# How Do You Organize Your Router Bits?



## Seth (Mar 23, 2010)

As my arsenal of router bits expands, I'd like to take them out of the store packaging and put them in one of the router bit storage boxes I've seen around but I'm afraid I won't be able to tell exactly what bit does what without the little picture on the package, haha! 

Any tips, ideas or pointers? Thanks in advance!

-Seth


----------



## BigJim (Sep 2, 2008)

I keep mine is several of these, Lowe's or Home dump has them reasonable. You can see what you have and they can't bump each other. You will find that you will accumulate bearings and misc parts that you will want to keep close to your bits and these bins make that convenient.


----------



## jharris (Jan 8, 2011)

I store mine in the top drawer of my router table.

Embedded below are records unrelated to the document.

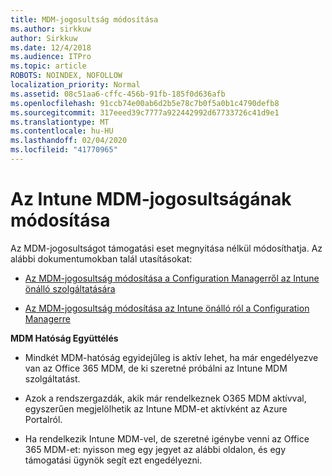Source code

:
 ```yaml
---
title: MDM-jogosultság módosítása
ms.author: sirkkuw
author: Sirkkuw
ms.date: 12/4/2018
ms.audience: ITPro
ms.topic: article
ROBOTS: NOINDEX, NOFOLLOW
localization_priority: Normal
ms.assetid: 08c51aa6-cffc-456b-91fb-185f0d636afb
ms.openlocfilehash: 91ccb74e00ab6d2b5e78c7b0f5a0b1c4790defb8
ms.sourcegitcommit: 317eeed39c7777a922442992d67733726c41d9e1
ms.translationtype: MT
ms.contentlocale: hu-HU
ms.lasthandoff: 02/04/2020
ms.locfileid: "41770965"
---
```

# <a name="change-intune-mdm-authority"></a>Az Intune MDM-jogosultságának módosítása

Az MDM-jogosultságot támogatási eset megnyitása nélkül módosíthatja. Az alábbi dokumentumokban talál utasításokat:
  
- [Az MDM-jogosultság módosítása a Configuration Managerről az Intune önálló szolgáltatására](https://docs.microsoft.com/configmgr/mdm/deploy-use/migrate-change-mdm-authority)
    
- [Az MDM-jogosultság módosítása az Intune önálló ról a Configuration Managerre](https://docs.microsoft.com/configmgr/mdm/deploy-use/change-mdm-authority)
    
 **MDM Hatóság Együttélés**
  
- Mindkét MDM-hatóság egyidejűleg is aktív lehet, ha már engedélyezve van az Office 365 MDM, de ki szeretné próbálni az Intune MDM szolgáltatást.
    
- Azok a rendszergazdák, akik már rendelkeznek O365 MDM aktívval, egyszerűen megjelölhetik az Intune MDM-et aktívként az Azure Portalról.
    
- Ha rendelkezik Intune MDM-vel, de szeretné igénybe venni az Office 365 MDM-et: nyisson meg egy jegyet az alábbi oldalon, és egy támogatási ügynök segít ezt engedélyezni.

Some are in original packaging because I might organize them on pegboard at some point and I like to have the dimensions as well.

The others are in small blocks I made because they came in plastic envelopes.

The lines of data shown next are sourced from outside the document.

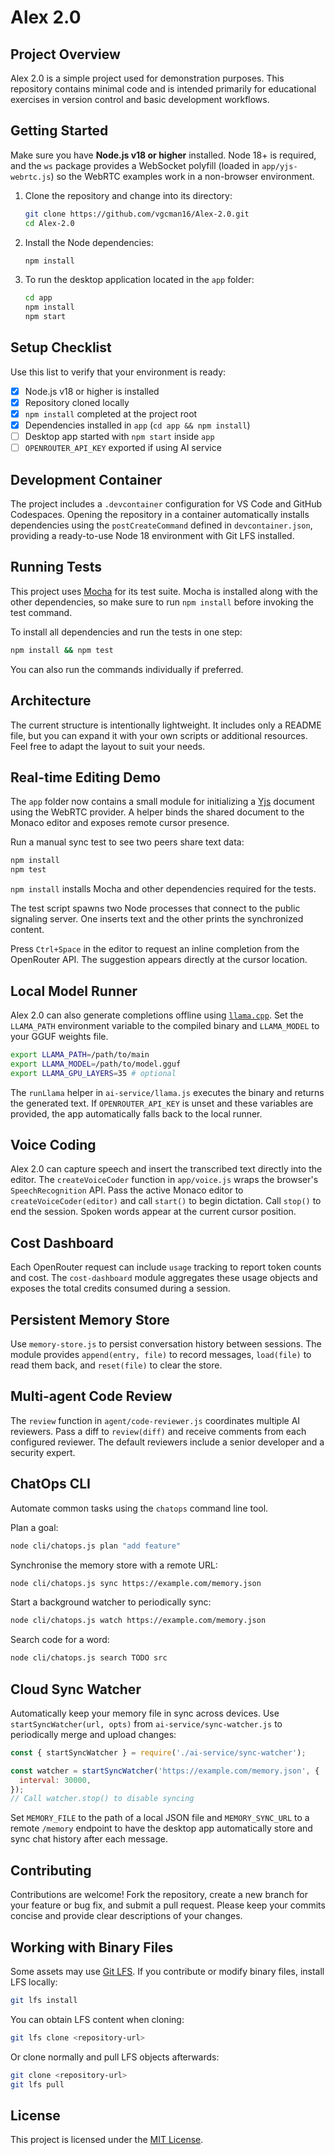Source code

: # Alex 2.0

## Project Overview

Alex 2.0 is a simple project used for demonstration purposes. This repository contains minimal code and is intended primarily for educational exercises in version control and basic development workflows.

## Getting Started

Make sure you have **Node.js v18 or higher** installed. Node 18+ is required,
and the `ws` package provides a WebSocket polyfill (loaded in
`app/yjs-webrtc.js`) so the WebRTC examples work in a non-browser environment.

1. Clone the repository and change into its directory:
   ```bash
   git clone https://github.com/vgcman16/Alex-2.0.git
   cd Alex-2.0
   ```
2. Install the Node dependencies:

   ```bash
   npm install
   ```

3. To run the desktop application located in the `app` folder:
   ```bash
   cd app
   npm install
   npm start
   ```

## Setup Checklist

Use this list to verify that your environment is ready:

- [x] Node.js v18 or higher is installed
- [x] Repository cloned locally
- [x] `npm install` completed at the project root
- [x] Dependencies installed in `app` (`cd app && npm install`)
- [ ] Desktop app started with `npm start` inside `app`
- [ ] `OPENROUTER_API_KEY` exported if using AI service

## Development Container

The project includes a `.devcontainer` configuration for VS Code and GitHub Codespaces.
Opening the repository in a container automatically installs dependencies using
the `postCreateCommand` defined in `devcontainer.json`, providing a ready-to-use
Node 18 environment with Git LFS installed.

## Running Tests

This project uses [Mocha](https://mochajs.org/) for its test suite. Mocha is
installed along with the other dependencies, so make sure to run `npm install`
before invoking the test command.

To install all dependencies and run the tests in one step:

```bash
npm install && npm test
```

You can also run the commands individually if preferred.

## Architecture

The current structure is intentionally lightweight. It includes only a README file, but you can expand it with your own scripts or additional resources. Feel free to adapt the layout to suit your needs.

## Real-time Editing Demo

The `app` folder now contains a small module for initializing a [Yjs](https://yjs.dev/) document using the WebRTC provider. A helper binds the shared document to the Monaco editor and exposes remote cursor presence.

Run a manual sync test to see two peers share text data:

```bash
npm install
npm test
```

`npm install` installs Mocha and other dependencies required for the tests.

The test script spawns two Node processes that connect to the public signaling server. One inserts text and the other prints the synchronized content.

Press `Ctrl+Space` in the editor to request an inline completion from the OpenRouter API. The suggestion appears directly at the cursor location.

## Local Model Runner

Alex 2.0 can also generate completions offline using [`llama.cpp`](https://github.com/ggerganov/llama.cpp). Set the `LLAMA_PATH` environment variable to the compiled binary and `LLAMA_MODEL` to your GGUF weights file.

```bash
export LLAMA_PATH=/path/to/main
export LLAMA_MODEL=/path/to/model.gguf
export LLAMA_GPU_LAYERS=35 # optional
```

The `runLlama` helper in `ai-service/llama.js` executes the binary and returns the generated text.
If `OPENROUTER_API_KEY` is unset and these variables are provided, the app automatically falls back to the local runner.

## Voice Coding

Alex 2.0 can capture speech and insert the transcribed text directly into the editor.
The `createVoiceCoder` function in `app/voice.js` wraps the browser's
`SpeechRecognition` API. Pass the active Monaco editor to
`createVoiceCoder(editor)` and call `start()` to begin dictation. Call `stop()`
to end the session. Spoken words appear at the current cursor position.

## Cost Dashboard

Each OpenRouter request can include `usage` tracking to report token counts and cost.
The `cost-dashboard` module aggregates these usage objects and exposes the total
credits consumed during a session.

## Persistent Memory Store

Use `memory-store.js` to persist conversation history between sessions. The
module provides `append(entry, file)` to record messages, `load(file)` to read
them back, and `reset(file)` to clear the store.

## Multi-agent Code Review

The `review` function in `agent/code-reviewer.js` coordinates multiple AI
reviewers. Pass a diff to `review(diff)` and receive comments from each
configured reviewer. The default reviewers include a senior developer and a
security expert.

## ChatOps CLI

Automate common tasks using the `chatops` command line tool.

Plan a goal:

```bash
node cli/chatops.js plan "add feature"
```

Synchronise the memory store with a remote URL:

```bash
node cli/chatops.js sync https://example.com/memory.json
```

Start a background watcher to periodically sync:

```bash
node cli/chatops.js watch https://example.com/memory.json
```

Search code for a word:

```bash
node cli/chatops.js search TODO src
```

## Cloud Sync Watcher

Automatically keep your memory file in sync across devices. Use
`startSyncWatcher(url, opts)` from `ai-service/sync-watcher.js` to periodically
merge and upload changes:

```javascript
const { startSyncWatcher } = require('./ai-service/sync-watcher');

const watcher = startSyncWatcher('https://example.com/memory.json', {
  interval: 30000,
});
// Call watcher.stop() to disable syncing
```

Set `MEMORY_FILE` to the path of a local JSON file and `MEMORY_SYNC_URL` to a
remote `/memory` endpoint to have the desktop app automatically store and sync
chat history after each message.

## Contributing

Contributions are welcome! Fork the repository, create a new branch for your feature or bug fix, and submit a pull request. Please keep your commits concise and provide clear descriptions of your changes.

## Working with Binary Files

Some assets may use [Git LFS](https://git-lfs.com/). If you contribute or modify binary files, install LFS locally:

```bash
git lfs install
```

You can obtain LFS content when cloning:

```bash
git lfs clone <repository-url>
```

Or clone normally and pull LFS objects afterwards:

```bash
git clone <repository-url>
git lfs pull
```

## License

This project is licensed under the [MIT License](LICENSE).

For these I either use a hole punch on the part of the original product card that has info on it or I tape the original label to the bottom of the blocks for easy identification.

The problem with the block system is that they all want to tip over when I open the drawer.

At some point I'm going to cut a single rectangle with 2 or 3 rows of 1/4" and 1/2" holes. I think this will be more stable.


----------



## jharris (Jan 8, 2011)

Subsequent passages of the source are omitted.